NESR's grading process has evolved over time to remain state of the art, leveraging advances in both the fields of systematic review methodology and nutrition science. As noted in the NASEM report (18), appropriate standards or methods evolve and improve dynamically over time in response to advances in science. As part of NESR's commitment to quality advancement, the Committee provided feedback on their experience using NESR's systematic review process. Strengths identified included the utility of the NESR grading rubric, which was described by the Committee as objective, concise, and easy to use to assess grading elements. In addition, the Committee recommended that NESR publish its grading process to benefit others conducting nutrition-related systematic reviews. As part of NESR's CQA process, NESR staff will consider feedback from the Committee, continue to monitor advancements in grading approaches, and, when appropriate, update the NESR grading process.

Conclusion

NESR's grading process provided a structured and transparent approach to assessing the strength of evidence underlying conclusion statements drawn as part of the systematic reviews conducted by the Committee on relations between nutrition and health outcomes. The process relied on consideration of 5 grading elements (risk of bias, consistency, directness, precision, and generalizability) as well as the study designs of included articles to determine and communicate the level of certainty in each conclusion drawn during the review process. The NESR grading process was designed to have specific utility in informing public health–related policy decisions relevant to Americans at the population level.

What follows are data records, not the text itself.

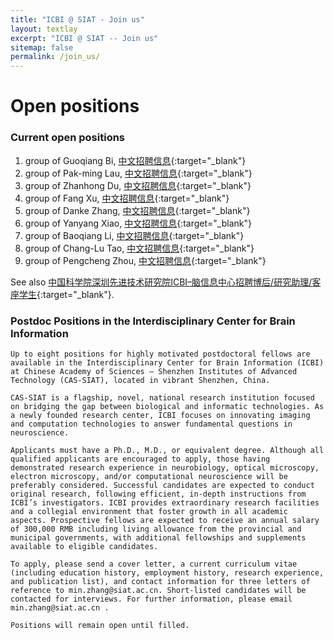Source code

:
 ```yaml
---
title: "ICBI @ SIAT - Join us"
layout: textlay
excerpt: "ICBI @ SIAT -- Join us"
sitemap: false
permalink: /join_us/
---
```


# Open positions

### Current open positions 
1. group of Guoqiang Bi, [中文招聘信息](http://muchong.com/t-14450028-1){:target="_blank"}
1. group of Pak-ming Lau, [中文招聘信息](http://muchong.com/t-14450144-1){:target="_blank"}
1. group of Zhanhong Du, [中文招聘信息](http://muchong.com/t-14450347-1){:target="_blank"}
1. group of Fang Xu, [中文招聘信息](http://muchong.com/t-14450356-1){:target="_blank"}
1. group of Danke Zhang, [中文招聘信息](http://muchong.com/t-14450372-1){:target="_blank"}
1. group of Yanyang Xiao, [中文招聘信息](http://muchong.com/t-14451548-1){:target="_blank"}
1. group of Baoqiang Li, [中文招聘信息](http://muchong.com/t-14452156-1){:target="_blank"}
1. group of Chang-Lu Tao, [中文招聘信息](http://muchong.com/t-14451554-1){:target="_blank"}
1. group of Pengcheng Zhou, [中文招聘信息](http://muchong.com/t-14451556-1){:target="_blank"}

See also [中国科学院深圳先进技术研究院ICBI–脑信息中心招聘博后/研究助理/客座学生](http://muchong.com/t-14452170-1){:target="_blank"}.

### Postdoc Positions in the Interdisciplinary Center for Brain Information

```
Up to eight positions for highly motivated postdoctoral fellows are available in the Interdisciplinary Center for Brain Information (ICBI) at Chinese Academy of Sciences – Shenzhen Institutes of Advanced Technology (CAS-SIAT), located in vibrant Shenzhen, China. 

CAS-SIAT is a flagship, novel, national research institution focused on bridging the gap between biological and informatic technologies. As a newly founded research center, ICBI focuses on innovating imaging and computation technologies to answer fundamental questions in neuroscience. 

Applicants must have a Ph.D., M.D., or equivalent degree. Although all qualified applicants are encouraged to apply, those having demonstrated research experience in neurobiology, optical microscopy, electron microscopy, and/or computational neuroscience will be preferably considered. Successful candidates are expected to conduct original research, following efficient, in-depth instructions from ICBI’s investigators. ICBI provides extraordinary research facilities and a collegial environment that foster growth in all academic aspects. Prospective fellows are expected to receive an annual salary of 300,000 RMB including living allowance from the provincial and municipal governments, with additional fellowships and supplements available to eligible candidates.

To apply, please send a cover letter, a current curriculum vitae (including education history, employment history, research experience, and publication list), and contact information for three letters of reference to min.zhang@siat.ac.cn. Short-listed candidates will be contacted for interviews. For further information, please email min.zhang@siat.ac.cn . 

Positions will remain open until filled.
```

<!-- 
### Applications for Postdoc positions
to be added
### Applications for PhD/Master degrees 
to be added
### Applications for Research Assistants 
to be added 
### Master projects for SIAT students
If you are a Master student at Leiden University looking for a Master project, contact investigators in ICBI per email or stop by thier offices.

### Bsc / Master students from elsewhere
If you are interested in pursuing a Master degree at SIAT, see [LINK](future link). Sometimes, we take master students or summer interns if we get exceptional applicants (this usually means very good grades and a personal recommendation).

-->

<figure>
<!-- <img src="{{ site.url }}{{ site.baseurl }}/images/picpic/Gallery/DSC_0696.jpg" width="95%"> -->
<!--<img src="{{ site.url }}{{ site.baseurl }}/images/slider7001400/2.jpg" width="95%">-->
</figure>

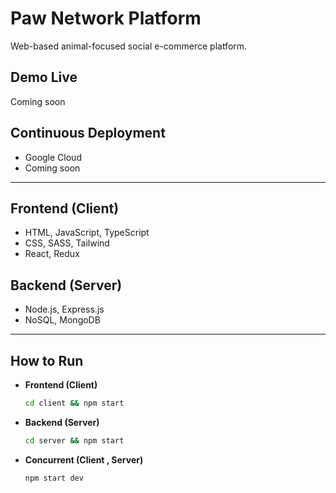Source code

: # Paw Network Platform

Web-based animal-focused social e-commerce platform.

## Demo Live

Coming soon

## Continuous Deployment

- Google Cloud
- Coming soon

---

## Frontend (Client)

- HTML, JavaScript, TypeScript
- CSS, SASS, Tailwind
- React, Redux

## Backend (Server)

- Node.js, Express.js
- NoSQL, MongoDB

---

## How to Run

- **Frontend (Client)**

  ```bash
  cd client && npm start

  ```

- **Backend (Server)**

  ```bash
  cd server && npm start

  ```

- **Concurrent (Client , Server)**

  ```bash
  npm start dev
  ```
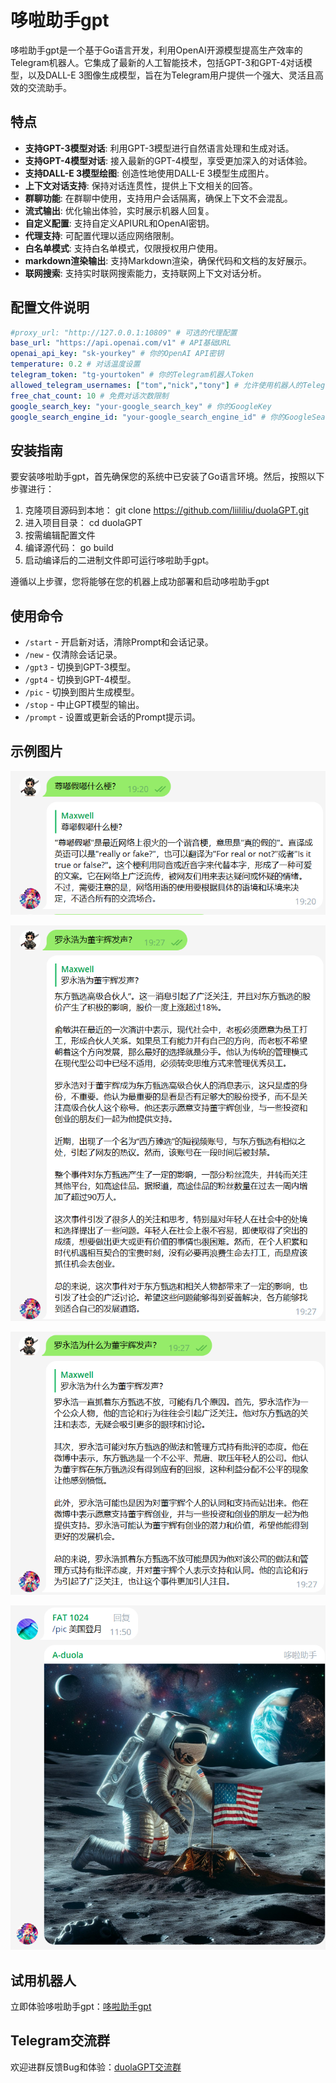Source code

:# 哆啦助手gpt

哆啦助手gpt是一个基于Go语言开发，利用OpenAI开源模型提高生产效率的Telegram机器人。它集成了最新的人工智能技术，包括GPT-3和GPT-4对话模型，以及DALL-E 3图像生成模型，旨在为Telegram用户提供一个强大、灵活且高效的交流助手。

## 特点

- **支持GPT-3模型对话**: 利用GPT-3模型进行自然语言处理和生成对话。
- **支持GPT-4模型对话**: 接入最新的GPT-4模型，享受更加深入的对话体验。
- **支持DALL-E 3模型绘图**: 创造性地使用DALL-E 3模型生成图片。
- **上下文对话支持**: 保持对话连贯性，提供上下文相关的回答。
- **群聊功能**: 在群聊中使用，支持用户会话隔离，确保上下文不会混乱。
- **流式输出**: 优化输出体验，实时展示机器人回复。
- **自定义配置**: 支持自定义APIURL和OpenAI密钥。
- **代理支持**: 可配置代理以适应网络限制。
- **白名单模式**: 支持白名单模式，仅限授权用户使用。
- **markdown渲染输出**: 支持Markdown渲染，确保代码和文档的友好展示。
- **联网搜索**: 支持实时联网搜索能力，支持联网上下文对话分析。

## 配置文件说明

```yaml
#proxy_url: "http://127.0.0.1:10809" # 可选的代理配置
base_url: "https://api.openai.com/v1" # API基础URL
openai_api_key: "sk-yourkey" # 你的OpenAI API密钥
temperature: 0.2 # 对话温度设置
telegram_token: "tg-yourtoken" # 你的Telegram机器人Token
allowed_telegram_usernames: ["tom","nick","tony"] # 允许使用机器人的Telegram用户名列表
free_chat_count: 10 # 免费对话次数限制
google_search_key: "your-google_search_key" # 你的GoogleKey
google_search_engine_id: "your-google_search_engine_id" # 你的GoogleSearchEngineID

```

## 安装指南
要安装哆啦助手gpt，首先确保您的系统中已安装了Go语言环境。然后，按照以下步骤进行：

1. 克隆项目源码到本地：
   git clone https://github.com/liililiu/duolaGPT.git
2. 进入项目目录：
   cd duolaGPT
3. 按需编辑配置文件
4. 编译源代码：
   go build
5. 启动编译后的二进制文件即可运行哆啦助手gpt。

遵循以上步骤，您将能够在您的机器上成功部署和启动哆啦助手gpt

## 使用命令

- `/start` - 开启新对话，清除Prompt和会话记录。
- `/new` - 仅清除会话记录。
- `/gpt3` - 切换到GPT-3模型。
- `/gpt4` - 切换到GPT-4模型。
- `/pic` - 切换到图片生成模型。
- `/stop` - 中止GPT模型的输出。
- `/prompt` - 设置或更新会话的Prompt提示词。

## 示例图片

![](images/snipaste_20231219_192912.png)

![](images/snipaste_20231219_192949.png)

![](images/snipaste_20231219_192957.png)

![](images/snipaste_20231219_195242.png)
## 试用机器人

立即体验哆啦助手gpt：[哆啦助手gpt](https://t.me/duolazhushou_bot)

## Telegram交流群

欢迎进群反馈Bug和体验：[duolaGPT交流群](https://t.me/+wBOIHb8aeN43MjFl)
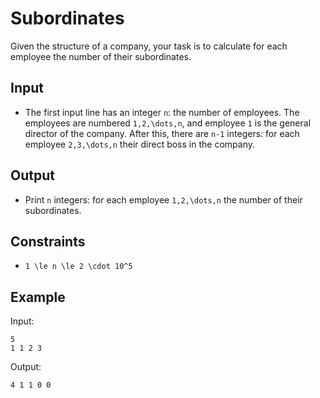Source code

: # Subordinates 

Given the structure of a company, your task is to calculate for each employee the number of their subordinates.
## Input
- The first input line has an integer ```n```: the number of employees. The employees are numbered ```1,2,\dots,n```, and employee ```1``` is the general director of the company.
After this, there are ```n-1``` integers: for each employee ```2,3,\dots,n``` their direct boss in the company.
## Output
- Print ```n``` integers: for each employee ```1,2,\dots,n``` the number of their subordinates.
## Constraints

- ```1 \le n \le 2 \cdot 10^5```

## Example
Input:
```
5
1 1 2 3
```

Output:
```
4 1 1 0 0
```
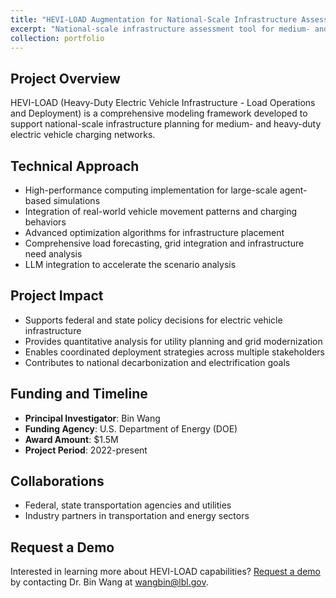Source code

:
 ```yaml
---
title: "HEVI-LOAD Augmentation for National-Scale Infrastructure Assessment (HEVI-LOAD.US)"
excerpt: "National-scale infrastructure assessment tool for medium- and heavy-duty electric vehicle charging deployment. <br/><strong>Funding:</strong> DOE, $1.5M as P.I."
collection: portfolio
---
```


## Project Overview

HEVI-LOAD (Heavy-Duty Electric Vehicle Infrastructure - Load Operations and Deployment) is a comprehensive modeling framework developed to support national-scale infrastructure planning for medium- and heavy-duty electric vehicle charging networks.

## Technical Approach

* High-performance computing implementation for large-scale agent-based simulations
* Integration of real-world vehicle movement patterns and charging behaviors
* Advanced optimization algorithms for infrastructure placement
* Comprehensive load forecasting, grid integration and infrastructure need analysis
* LLM integration to accelerate the scenario analysis

## Project Impact

* Supports federal and state policy decisions for electric vehicle infrastructure
* Provides quantitative analysis for utility planning and grid modernization
* Enables coordinated deployment strategies across multiple stakeholders
* Contributes to national decarbonization and electrification goals

## Funding and Timeline

* **Principal Investigator**: Bin Wang
* **Funding Agency**: U.S. Department of Energy (DOE)
* **Award Amount**: $1.5M
* **Project Period**: 2022-present

## Collaborations

* Federal, state transportation agencies and utilities
* Industry partners in transportation and energy sectors

## Request a Demo

Interested in learning more about HEVI-LOAD capabilities? [Request a demo](mailto:wangbin@lbl.gov?subject=HEVI-LOAD%20Demo%20Request&body=Hello%20Dr.%20Wang,%0A%0AI%20am%20interested%20in%20learning%20more%20about%20the%20HEVI-LOAD%20framework%20and%20would%20like%20to%20request%20a%20demonstration.%0A%0APlease%20let%20me%20know%20your%20availability.%0A%0AThank%20you!) by contacting Dr. Bin Wang at wangbin@lbl.gov.
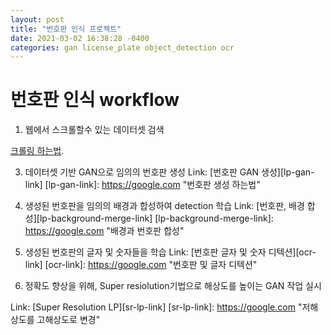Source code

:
 ```yaml
---
layout: post
title: "번호판 인식 프로젝트"
date: 2021-03-02 16:38:28 -0400
categories: gan license_plate object_detection ocr
---
```


# 번호판 인식 workflow

1. 웹에서 스크롤할수 있는 데이터셋 검색

[크롤링 하는법](https://google.com).

3. 데이터셋 기반 GAN으로 임의의 번호판 생성
Link: [번호판 GAN 생성][lp-gan-link]
[lp-gan-link]: https://google.com "번호판 생성 하는법"

5. 생성된 번호판을 임의의 배경과 합성하여 detection 학습
Link: [번호판, 배경 합성][lp-background-merge-link]
[lp-background-merge-link]: https://google.com "배경과 번호판 합성"


7. 생성된 번호판의 글자 및 숫자들을 학습
Link: [번호판 글자 및 숫자 디텍션][ocr-link]
[ocr-link]: https://google.com "번호판 및 글자 디텍션"

9. 정확도 향상을 위해, Super resiolution기법으로 해상도를 높이는 GAN 작업 실시

Link: [Super Resolution LP][sr-lp-link]
[sr-lp-link]: https://google.com "저해상도를 고해상도로 변경"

Over time, NESR's grading process has evolved, and it will continue to evolve to remain state of the art, leveraging advances in both the fields of systematic review methodology and nutrition science. NESR's process aligns with methods used by other organizations that conduct systematic reviews to inform decision making, ensuring that decisions made related to nutrition and public health are based on the strongest available evidence.

ACKNOWLEDGEMENTS

We thank current and former staff on the Nutrition Evidence Systematic Review team including Charlotte Bahnfleth, Marlana Bates, Gisela Butera, Natasha Cole, Meredith Higgins, Julia Kim, Julie Nevins, Sara Scinto-Madonich, and Sudha Venkatramanan. The authors’ responsibilities were as follows—MKS, LKE, RR, and JO: developed the NESR grading process described in this article and are responsible for the design, writing, and final content of the paper; EC, DG, BK, JS, and ES: provided feedback on the development of this grading process and provided feedback on the manuscript; and all authors: read and approved the final manuscript.

Notes

Supported by the USDA, Food and Nutrition Service, Center for Nutrition Policy and Promotion.

Author disclosures: The authors report no conflicts of interest.

Perspective articles allow authors to take a position on a topic of current major importance or controversy in the field of nutrition. As such, these articles could include statements based on author opinions or point of view. Opinions expressed in Perspective articles are those of the author and are not attributable to the funder(s) or the sponsor(s) or the publisher, Editor, or Editorial Board of Advances in Nutrition. Individuals with different positions on the topic of a Perspective are invited to submit their comments in the form of a Perspectives article or in a Letter to the Editor.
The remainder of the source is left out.